There seems to be an excessive number of 'hide' events on the firstedit tour. It's possible there's somehow double-counting.
Version: master
Severity: normal
• Mattflaschen-WMF | |
Oct 10 2013, 12:28 AM |
There seems to be an excessive number of 'hide' events on the firstedit tour. It's possible there's somehow double-counting.
Version: master
Severity: normal
swalling wrote:
This comes from examining the counts of event actions on the last tour step, for tour "firstedit". Like so:
SELECT COUNT(*),event_action FROM GuidedTour_5222838 WHERE event_tourname = "firstedit" AND wiki = "enwiki" AND timestamp >= 20131009000000 AND event_step = 4 GROUP BY event_action;
This produces the following results:
175 button-click
285 complete
442 hide
286 impression
Some other steps in the tour also produce this discrepancy, for example the step 2 results:
173 button-click
345 hide
242 impression
We do have some users who have more hide events recorded than impressions.
(Note that user IDs have been censored for privacy.)
SELECT event_userId,
MIN(timestamp) AS first_event,
SUM(event_action = "hide") as hides,
SUM(event_action = "impression") as impressions
FROM GuidedTour_5222838
WHERE timestamp > "20131009"
AND wiki = "enwiki"
GROUP BY event_userId
HAVING SUM(event_action = "hide") > SUM(event_action = "impression") LIMIT 10;
+--------------+----------------+-------+-------------+
event_userId | first_event | hides | impressions |
+--------------+----------------+-------+-------------+
<snip> | 20131013014124 | 6 | 5 |
<snip> | 20131009001851 | 1 | 0 |
<snip> | 20131011033720 | 4 | 2 |
<snip> | 20131011163054 | 3 | 2 |
<snip> | 20131012163322 | 2 | 1 |
<snip> | 20131013060206 | 4 | 3 |
<snip> | 20131013151144 | 2 | 1 |
<snip> | 20131015082941 | 1 | 0 |
<snip> | 20131015120432 | 5 | 3 |
<snip> | 20131023143148 | 2 | 1 |
+--------------+----------------+-------+-------------+
10 rows in set (2.87 sec)
I picked out a user with his first event was well after the "20131009"
cutoff.
SELECT timestamp, event_action, event_tourName
FROM GuidedTour_5222838
WHERE event_userId = <snip>
AND timestamp >= "20131009";
+----------------+--------------+-----------------------------+
timestamp | event_action | event_tourName |
+----------------+--------------+-----------------------------+
20131013014124 | impression | gettingstartedtasktoolbarve | |
20131013014126 | hide | gettingstartedtasktoolbarve | |
20131013014131 | impression | gettingstartedtasktoolbarve | |
20131013014133 | hide | gettingstartedtasktoolbarve | |
20131013122419 | impression | gettingstartedtasktoolbarve | |
20131013122422 | hide | gettingstartedtasktoolbarve | <-- |
20131013122427 | hide | gettingstartedtasktoolbarve | <-- |
20131013122431 | impression | gettingstartedtasktoolbarve | |
20131013122433 | hide | gettingstartedtasktoolbarve | |
20131013122502 | impression | gettingstartedtasktoolbarve | |
20131013122507 | hide | gettingstartedtasktoolbarve | |
+----------------+--------------+-----------------------------+
11 rows in set (1.05 sec)
Note the two hide events occurring 5 seconds apart. I see this sort of pattern
when I look through other users too. We'll often have an "impression" followed
by one or more "hide"s that are separated by 5-10 seconds.
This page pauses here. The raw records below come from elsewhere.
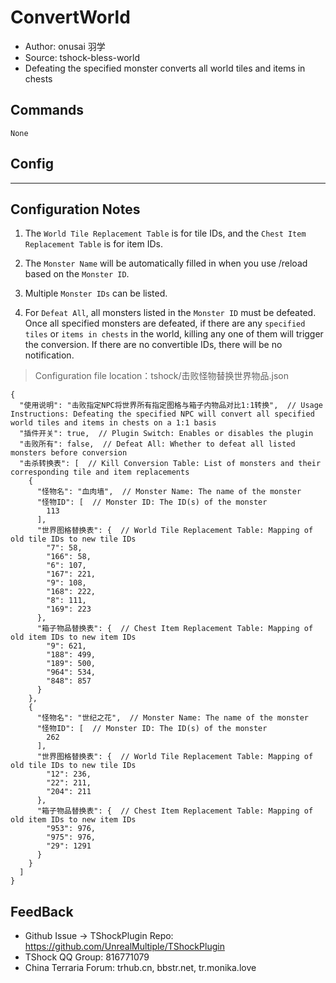 # ConvertWorld 
- Author: onusai 羽学
- Source: tshock-bless-world
- Defeating the specified monster converts all world tiles and items in chests


## Commands
```
None
``` 
  
## Config

---
Configuration Notes
---
1. The `World Tile Replacement Table` is for tile IDs, and the `Chest Item Replacement Table` is for item IDs.

2. The `Monster Name` will be automatically filled in when you use /reload based on the `Monster ID`.

3. Multiple `Monster IDs` can be listed.

4. For `Defeat All`, all monsters listed in the `Monster ID` must be defeated.
Once all specified monsters are defeated, if there are any `specified tiles` or `items in chests` in the world, killing any one of them will trigger the conversion.
If there are no convertible IDs, there will be no notification.



> Configuration file location：tshock/击败怪物替换世界物品.json
```
{
  "使用说明": "击败指定NPC将世界所有指定图格与箱子内物品对比1:1转换",  // Usage Instructions: Defeating the specified NPC will convert all specified world tiles and items in chests on a 1:1 basis
  "插件开关": true,  // Plugin Switch: Enables or disables the plugin
  "击败所有": false,  // Defeat All: Whether to defeat all listed monsters before conversion
  "击杀转换表": [  // Kill Conversion Table: List of monsters and their corresponding tile and item replacements
    {
      "怪物名": "血肉墙",  // Monster Name: The name of the monster
      "怪物ID": [  // Monster ID: The ID(s) of the monster
        113
      ],
      "世界图格替换表": {  // World Tile Replacement Table: Mapping of old tile IDs to new tile IDs
        "7": 58,
        "166": 58,
        "6": 107,
        "167": 221,
        "9": 108,
        "168": 222,
        "8": 111,
        "169": 223
      },
      "箱子物品替换表": {  // Chest Item Replacement Table: Mapping of old item IDs to new item IDs
        "9": 621,
        "188": 499,
        "189": 500,
        "964": 534,
        "848": 857
      }
    },
    {
      "怪物名": "世纪之花",  // Monster Name: The name of the monster
      "怪物ID": [  // Monster ID: The ID(s) of the monster
        262
      ],
      "世界图格替换表": {  // World Tile Replacement Table: Mapping of old tile IDs to new tile IDs
        "12": 236,
        "22": 211,
        "204": 211
      },
      "箱子物品替换表": {  // Chest Item Replacement Table: Mapping of old item IDs to new item IDs
        "953": 976,
        "975": 976,
        "29": 1291
      }
    }
  ]
}
```
## FeedBack
- Github Issue -> TShockPlugin Repo: https://github.com/UnrealMultiple/TShockPlugin
- TShock QQ Group: 816771079
- China Terraria Forum: trhub.cn, bbstr.net, tr.monika.love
This doesn't explain the counts not matching, but I don't think https://git.wikimedia.org/blob/mediawiki%2fextensions%2fGuidedTour.git/HEAD/modules%2fext.guidedTour.lib.js#L230 should use guiders._lastCreatedGuiderID . I don't know why I didn't notice that before. I think it could lead to the wrong ID being used, especially with the preloading.
swalling wrote:
This is likely not relevant anymore, since we've switched to a new schema for this.